• _WORK TO BE COMPLETED_
Word for word, transcribe every line below.

[RECORDS SUPPLIED]

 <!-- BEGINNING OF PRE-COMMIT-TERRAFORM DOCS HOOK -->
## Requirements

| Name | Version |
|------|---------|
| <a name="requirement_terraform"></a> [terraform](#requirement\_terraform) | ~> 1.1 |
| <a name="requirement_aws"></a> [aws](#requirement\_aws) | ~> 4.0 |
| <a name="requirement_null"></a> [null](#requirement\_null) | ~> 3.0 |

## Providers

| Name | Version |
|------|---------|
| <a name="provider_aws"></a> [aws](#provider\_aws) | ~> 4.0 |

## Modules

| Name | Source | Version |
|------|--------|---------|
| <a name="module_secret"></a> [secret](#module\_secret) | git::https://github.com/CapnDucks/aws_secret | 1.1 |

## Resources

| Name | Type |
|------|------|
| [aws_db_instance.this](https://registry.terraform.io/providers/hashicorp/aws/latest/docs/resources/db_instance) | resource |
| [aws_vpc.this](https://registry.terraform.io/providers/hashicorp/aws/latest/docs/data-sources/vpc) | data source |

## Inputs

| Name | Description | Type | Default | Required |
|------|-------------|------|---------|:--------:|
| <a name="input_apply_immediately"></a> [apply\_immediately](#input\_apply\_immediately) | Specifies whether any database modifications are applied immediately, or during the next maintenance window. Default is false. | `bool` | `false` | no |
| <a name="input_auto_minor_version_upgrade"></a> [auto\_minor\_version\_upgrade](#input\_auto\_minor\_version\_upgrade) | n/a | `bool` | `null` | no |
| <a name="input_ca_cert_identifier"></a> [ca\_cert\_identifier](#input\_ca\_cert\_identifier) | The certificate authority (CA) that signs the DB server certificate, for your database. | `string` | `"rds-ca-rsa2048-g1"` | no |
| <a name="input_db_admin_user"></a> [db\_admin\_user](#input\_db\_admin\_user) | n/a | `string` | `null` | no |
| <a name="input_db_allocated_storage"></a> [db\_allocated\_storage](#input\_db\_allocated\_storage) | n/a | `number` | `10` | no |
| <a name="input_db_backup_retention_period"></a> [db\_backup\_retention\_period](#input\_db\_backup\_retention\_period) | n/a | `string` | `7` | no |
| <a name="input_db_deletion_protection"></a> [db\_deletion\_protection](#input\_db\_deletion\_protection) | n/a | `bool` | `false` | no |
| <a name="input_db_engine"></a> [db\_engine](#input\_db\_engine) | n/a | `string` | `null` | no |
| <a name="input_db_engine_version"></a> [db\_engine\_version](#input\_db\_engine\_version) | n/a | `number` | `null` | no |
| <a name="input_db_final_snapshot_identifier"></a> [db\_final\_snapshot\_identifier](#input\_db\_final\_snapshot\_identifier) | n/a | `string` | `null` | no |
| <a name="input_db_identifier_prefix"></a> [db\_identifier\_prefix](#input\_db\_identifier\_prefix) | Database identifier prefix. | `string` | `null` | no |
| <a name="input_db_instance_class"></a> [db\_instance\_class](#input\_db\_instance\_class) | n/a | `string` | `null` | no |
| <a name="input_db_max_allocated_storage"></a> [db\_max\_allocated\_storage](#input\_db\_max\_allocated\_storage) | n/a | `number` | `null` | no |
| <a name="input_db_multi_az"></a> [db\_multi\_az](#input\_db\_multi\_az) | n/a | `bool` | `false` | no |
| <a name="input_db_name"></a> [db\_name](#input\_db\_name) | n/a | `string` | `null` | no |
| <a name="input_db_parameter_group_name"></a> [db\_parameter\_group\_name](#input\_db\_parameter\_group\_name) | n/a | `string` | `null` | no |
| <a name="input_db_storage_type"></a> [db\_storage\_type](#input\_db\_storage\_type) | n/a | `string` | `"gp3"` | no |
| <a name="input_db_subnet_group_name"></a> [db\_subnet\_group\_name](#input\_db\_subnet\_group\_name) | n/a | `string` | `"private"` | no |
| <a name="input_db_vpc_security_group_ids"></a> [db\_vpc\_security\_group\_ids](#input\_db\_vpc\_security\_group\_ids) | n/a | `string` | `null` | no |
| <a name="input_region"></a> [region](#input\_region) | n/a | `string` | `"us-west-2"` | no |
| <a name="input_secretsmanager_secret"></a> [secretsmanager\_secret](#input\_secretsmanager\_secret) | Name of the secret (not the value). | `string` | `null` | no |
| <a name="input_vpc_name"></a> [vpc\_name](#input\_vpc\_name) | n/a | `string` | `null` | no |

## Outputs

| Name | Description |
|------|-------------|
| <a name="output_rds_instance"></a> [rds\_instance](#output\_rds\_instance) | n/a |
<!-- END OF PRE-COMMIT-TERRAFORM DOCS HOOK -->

[/RECORDS SUPPLIED]

• _EXPECTED ANSWER_
 <!-- BEGINNING OF PRE-COMMIT-TERRAFORM DOCS HOOK -->
## Requirements

| Name | Version |
|------|---------|
| <a name="requirement_terraform"></a> [terraform](#requirement\_terraform) | ~> 1.1 |
| <a name="requirement_aws"></a> [aws](#requirement\_aws) | ~> 4.0 |
| <a name="requirement_null"></a> [null](#requirement\_null) | ~> 3.0 |

## Providers

| Name | Version |
|------|---------|
| <a name="provider_aws"></a> [aws](#provider\_aws) | ~> 4.0 |

## Modules

| Name | Source | Version |
|------|--------|---------|
| <a name="module_secret"></a> [secret](#module\_secret) | git::https://github.com/CapnDucks/aws_secret | 1.1 |

## Resources

| Name | Type |
|------|------|
| [aws_db_instance.this](https://registry.terraform.io/providers/hashicorp/aws/latest/docs/resources/db_instance) | resource |
| [aws_vpc.this](https://registry.terraform.io/providers/hashicorp/aws/latest/docs/data-sources/vpc) | data source |

## Inputs

| Name | Description | Type | Default | Required |
|------|-------------|------|---------|:--------:|
| <a name="input_apply_immediately"></a> [apply\_immediately](#input\_apply\_immediately) | Specifies whether any database modifications are applied immediately, or during the next maintenance window. Default is false. | `bool` | `false` | no |
| <a name="input_auto_minor_version_upgrade"></a> [auto\_minor\_version\_upgrade](#input\_auto\_minor\_version\_upgrade) | n/a | `bool` | `null` | no |
| <a name="input_ca_cert_identifier"></a> [ca\_cert\_identifier](#input\_ca\_cert\_identifier) | The certificate authority (CA) that signs the DB server certificate, for your database. | `string` | `"rds-ca-rsa2048-g1"` | no |
| <a name="input_db_admin_user"></a> [db\_admin\_user](#input\_db\_admin\_user) | n/a | `string` | `null` | no |
| <a name="input_db_allocated_storage"></a> [db\_allocated\_storage](#input\_db\_allocated\_storage) | n/a | `number` | `10` | no |
| <a name="input_db_backup_retention_period"></a> [db\_backup\_retention\_period](#input\_db\_backup\_retention\_period) | n/a | `string` | `7` | no |
| <a name="input_db_deletion_protection"></a> [db\_deletion\_protection](#input\_db\_deletion\_protection) | n/a | `bool` | `false` | no |
| <a name="input_db_engine"></a> [db\_engine](#input\_db\_engine) | n/a | `string` | `null` | no |
| <a name="input_db_engine_version"></a> [db\_engine\_version](#input\_db\_engine\_version) | n/a | `number` | `null` | no |
| <a name="input_db_final_snapshot_identifier"></a> [db\_final\_snapshot\_identifier](#input\_db\_final\_snapshot\_identifier) | n/a | `string` | `null` | no |
| <a name="input_db_identifier_prefix"></a> [db\_identifier\_prefix](#input\_db\_identifier\_prefix) | Database identifier prefix. | `string` | `null` | no |
| <a name="input_db_instance_class"></a> [db\_instance\_class](#input\_db\_instance\_class) | n/a | `string` | `null` | no |
| <a name="input_db_max_allocated_storage"></a> [db\_max\_allocated\_storage](#input\_db\_max\_allocated\_storage) | n/a | `number` | `null` | no |
| <a name="input_db_multi_az"></a> [db\_multi\_az](#input\_db\_multi\_az) | n/a | `bool` | `false` | no |
| <a name="input_db_name"></a> [db\_name](#input\_db\_name) | n/a | `string` | `null` | no |
| <a name="input_db_parameter_group_name"></a> [db\_parameter\_group\_name](#input\_db\_parameter\_group\_name) | n/a | `string` | `null` | no |
| <a name="input_db_storage_type"></a> [db\_storage\_type](#input\_db\_storage\_type) | n/a | `string` | `"gp3"` | no |
| <a name="input_db_subnet_group_name"></a> [db\_subnet\_group\_name](#input\_db\_subnet\_group\_name) | n/a | `string` | `"private"` | no |
| <a name="input_db_vpc_security_group_ids"></a> [db\_vpc\_security\_group\_ids](#input\_db\_vpc\_security\_group\_ids) | n/a | `string` | `null` | no |
| <a name="input_region"></a> [region](#input\_region) | n/a | `string` | `"us-west-2"` | no |
| <a name="input_secretsmanager_secret"></a> [secretsmanager\_secret](#input\_secretsmanager\_secret) | Name of the secret (not the value). | `string` | `null` | no |
| <a name="input_vpc_name"></a> [vpc\_name](#input\_vpc\_name) | n/a | `string` | `null` | no |

## Outputs

| Name | Description |
|------|-------------|
| <a name="output_rds_instance"></a> [rds\_instance](#output\_rds\_instance) | n/a |
<!-- END OF PRE-COMMIT-TERRAFORM DOCS HOOK -->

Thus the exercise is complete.